MATERIAL PROVIDED:

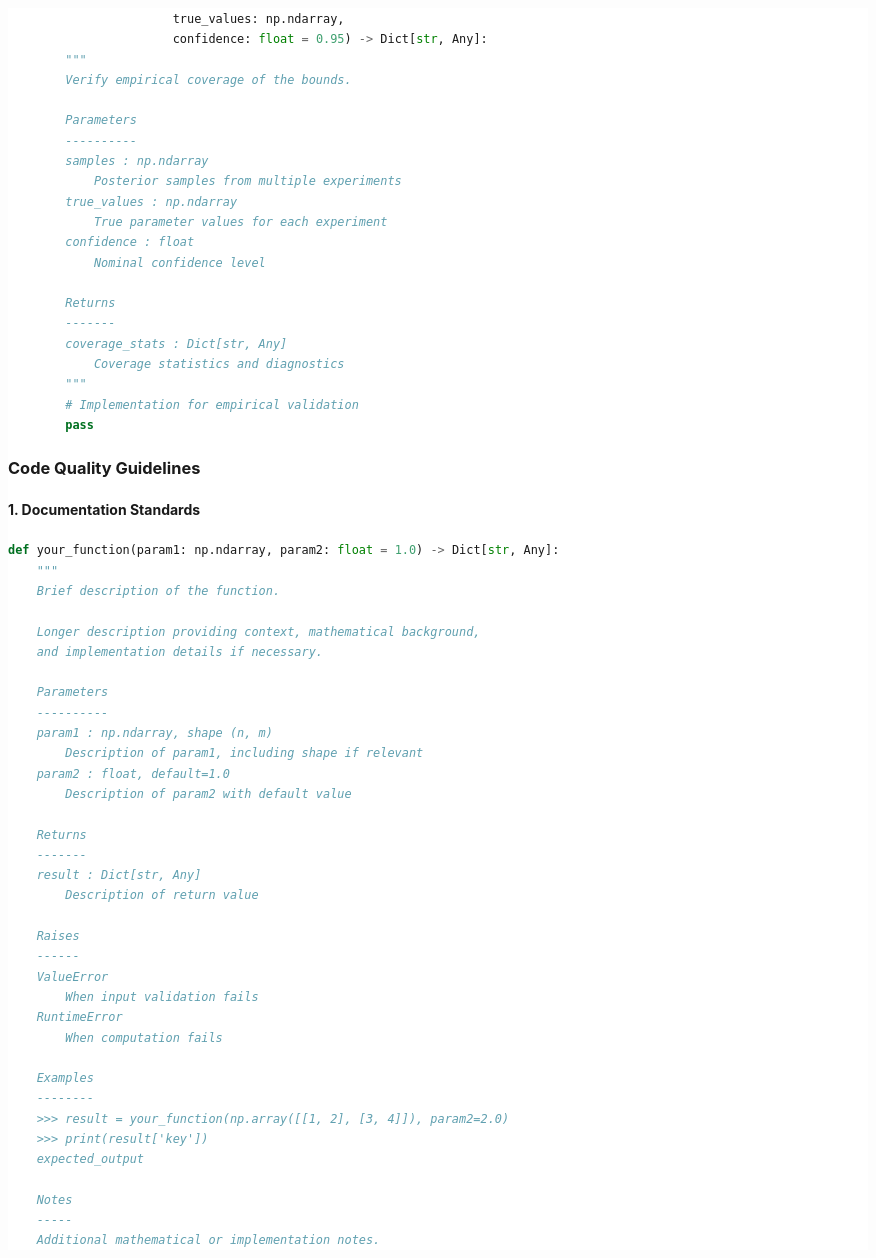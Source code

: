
 ```python
                       true_values: np.ndarray,
                       confidence: float = 0.95) -> Dict[str, Any]:
        """
        Verify empirical coverage of the bounds.
        
        Parameters
        ----------
        samples : np.ndarray
            Posterior samples from multiple experiments
        true_values : np.ndarray
            True parameter values for each experiment
        confidence : float
            Nominal confidence level
            
        Returns
        -------
        coverage_stats : Dict[str, Any]
            Coverage statistics and diagnostics
        """
        # Implementation for empirical validation
        pass
```

### Code Quality Guidelines

#### 1. Documentation Standards

```python
def your_function(param1: np.ndarray, param2: float = 1.0) -> Dict[str, Any]:
    """
    Brief description of the function.
    
    Longer description providing context, mathematical background,
    and implementation details if necessary.
    
    Parameters
    ----------
    param1 : np.ndarray, shape (n, m)
        Description of param1, including shape if relevant
    param2 : float, default=1.0
        Description of param2 with default value
        
    Returns
    -------
    result : Dict[str, Any]
        Description of return value
        
    Raises
    ------
    ValueError
        When input validation fails
    RuntimeError
        When computation fails
        
    Examples
    --------
    >>> result = your_function(np.array([[1, 2], [3, 4]]), param2=2.0)
    >>> print(result['key'])
    expected_output
    
    Notes
    -----
    Additional mathematical or implementation notes.
```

YOUR OBJECTIVE: Above are the records; copy each line from them that includes the string "ndarray".

ANSWER FOR THIS EXERCISE:
                       true_values: np.ndarray,
        samples : np.ndarray
        true_values : np.ndarray
def your_function(param1: np.ndarray, param2: float = 1.0) -> Dict[str, Any]:
    param1 : np.ndarray, shape (n, m)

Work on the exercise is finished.